### Task description
Leaving out all pictures, retype the records exactly.

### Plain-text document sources
※
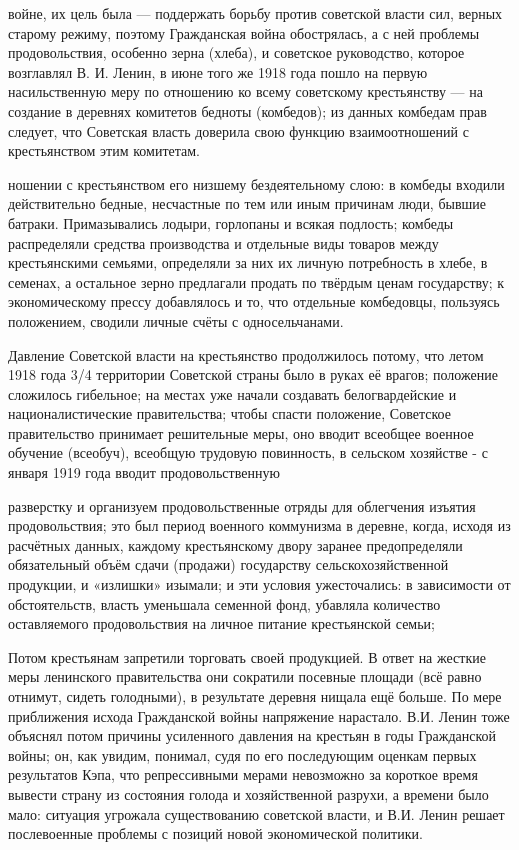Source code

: войне, их цель была — поддержать борьбу против советской власти сил, верных старому режиму, поэтому Гражданская война обострялась, а с ней проблемы продовольствия, особенно зерна (хлеба), и советское руководство, которое возглавлял В. И. Ленин, в июне того же 1918 года пошло на первую насильственную меру по отношению ко всему советскому крестьянству — на создание в деревнях комитетов бедноты (комбедов); из данных комбедам прав следует, что Советская власть доверила свою функцию взаимоотношений с крестьянством этим комитетам.

ношении с крестьянством его низшему бездеятельному слою: в комбеды входили действительно бедные, несчастные по тем или иным причинам люди, бывшие батраки. Примазывались лодыри, горлопаны и всякая подлость; комбеды распределяли средства производства и отдельные виды товаров между крестьянскими семьями, определяли за них их личную потребность в хлебе, в семенах, а остальное зерно предлагали продать по твёрдым ценам государству; к экономическому прессу добавлялось и то, что отдельные комбедовцы, пользуясь положением, сводили личные счёты с односельчанами.

Давление Советской власти на крестьянство продолжилось потому, что летом 1918 года 3/4 территории Советской страны было в руках её врагов; положение сложилось гибельное; на местах уже начали создавать белогвардейские и националистические правительства; чтобы спасти положение, Советское правительство принимает решительные меры, оно вводит всеобщее военное обучение (всеобуч), всеобщую трудовую повинность, в сельском хозяйстве - с января 1919 года вводит продовольственную

разверстку и организуем продовольственные отряды для облегчения изъятия продовольствия; это был период военного коммунизма в деревне, когда, исходя из расчётных данных, каждому крестьянскому двору заранее предопределяли обязательный объём сдачи (продажи) государству сельскохозяйственной продукции, и «излишки» изымали; и эти условия ужесточались: в зависимости от обстоятельств, власть уменьшала семенной фонд, убавляла количество оставляемого продовольствия на личное питание крестьянской семьи;

Потом крестьянам запретили торговать своей продукцией. В ответ на жесткие меры ленинского правительства они сократили посевные площади (всё равно отнимут, сидеть голодными), в результате деревня нищала ещё больше. По мере приближения исхода Гражданской войны напряжение нарастало. В.И. Ленин тоже объяснял потом причины усиленного давления на крестьян в годы Гражданской войны; он, как увидим, понимал, судя по его последующим оценкам первых результатов Кэпа, что репрессивными мерами невозможно за короткое время вывести страну из состояния голода и хозяйственной разрухи, а времени было мало: ситуация угрожала существованию советской власти, и В.И. Ленин решает послевоенные проблемы с позиций новой экономической политики.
※
### Solution to this problem
Source code

: войне, их цель была — поддержать борьбу против советской власти сил, верных старому режиму, поэтому Гражданская война обострялась, а с ней проблемы продовольствия, особенно зерна (хлеба), и советское руководство, которое возглавлял В. И. Ленин, в июне того же 1918 года пошло на первую насильственную меру по отношению ко всему советскому крестьянству — на создание в деревнях комитетов бедноты (комбедов); из данных комбедам прав следует, что Советская власть доверила свою функцию взаимоотношений с крестьянством этим комитетам.

ношении с крестьянством его низшему бездеятельному слою: в комбеды входили действительно бедные, несчастные по тем или иным причинам люди, бывшие батраки. Примазывались лодыри, горлопаны и всякая подлость; комбеды распределяли средства производства и отдельные виды товаров между крестьянскими семьями, определяли за них их личную потребность в хлебе, в семенах, а остальное зерно предлагали продать по твёрдым ценам государству; к экономическому прессу добавлялось и то, что отдельные комбедовцы, пользуясь положением, сводили личные счёты с односельчанами.

Давление Советской власти на крестьянство продолжилось потому, что летом 1918 года 3/4 территории Советской страны было в руках её врагов; положение сложилось гибельное; на местах уже начали создавать белогвардейские и националистические правительства; чтобы спасти положение, Советское правительство принимает решительные меры, оно вводит всеобщее военное обучение (всеобуч), всеобщую трудовую повинность, в сельском хозяйстве - с января 1919 года вводит продовольственную

разверстку и организуем продовольственные отряды для облегчения изъятия продовольствия; это был период военного коммунизма в деревне, когда, исходя из расчётных данных, каждому крестьянскому двору заранее предопределяли обязательный объём сдачи (продажи) государству сельскохозяйственной продукции, и «излишки» изымали; и эти условия ужесточались: в зависимости от обстоятельств, власть уменьшала семенной фонд, убавляла количество оставляемого продовольствия на личное питание крестьянской семьи;

Потом крестьянам запретили торговать своей продукцией. В ответ на жесткие меры ленинского правительства они сократили посевные площади (всё равно отнимут, сидеть голодными), в результате деревня нищала ещё больше. По мере приближения исхода Гражданской войны напряжение нарастало. В.И. Ленин тоже объяснял потом причины усиленного давления на крестьян в годы Гражданской войны; он, как увидим, понимал, судя по его последующим оценкам первых результатов Кэпа, что репрессивными мерами невозможно за короткое время вывести страну из состояния голода и хозяйственной разрухи, а времени было мало: ситуация угрожала существованию советской власти, и В.И. Ленин решает послевоенные проблемы с позиций новой экономической политики.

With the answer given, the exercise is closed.